WORK REQUEST
Please tell how many of the lines below contain "firmware", using only a number.

(Stored data entries)
***

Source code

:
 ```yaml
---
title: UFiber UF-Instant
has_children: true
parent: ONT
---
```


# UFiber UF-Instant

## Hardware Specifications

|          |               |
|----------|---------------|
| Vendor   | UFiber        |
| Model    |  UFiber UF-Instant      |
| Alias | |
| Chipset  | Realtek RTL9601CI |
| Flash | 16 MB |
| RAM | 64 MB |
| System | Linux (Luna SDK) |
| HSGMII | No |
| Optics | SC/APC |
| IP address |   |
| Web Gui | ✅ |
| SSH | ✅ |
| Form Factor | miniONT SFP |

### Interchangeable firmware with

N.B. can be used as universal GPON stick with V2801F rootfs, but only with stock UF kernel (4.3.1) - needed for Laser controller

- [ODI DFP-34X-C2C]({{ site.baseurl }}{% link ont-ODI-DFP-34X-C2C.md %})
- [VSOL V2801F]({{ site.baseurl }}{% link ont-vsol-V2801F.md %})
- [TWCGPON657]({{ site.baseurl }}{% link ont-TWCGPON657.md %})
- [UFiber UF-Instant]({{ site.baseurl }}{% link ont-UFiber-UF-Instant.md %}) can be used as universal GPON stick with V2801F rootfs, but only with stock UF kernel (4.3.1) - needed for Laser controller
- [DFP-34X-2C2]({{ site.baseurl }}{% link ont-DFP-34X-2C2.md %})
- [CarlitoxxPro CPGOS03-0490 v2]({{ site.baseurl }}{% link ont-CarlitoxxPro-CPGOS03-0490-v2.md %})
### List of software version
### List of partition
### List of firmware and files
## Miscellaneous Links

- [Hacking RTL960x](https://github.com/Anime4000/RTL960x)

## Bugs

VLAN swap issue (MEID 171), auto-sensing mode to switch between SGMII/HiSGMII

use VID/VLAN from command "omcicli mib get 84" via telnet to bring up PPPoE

***

OUTPUT OF THE TASK
2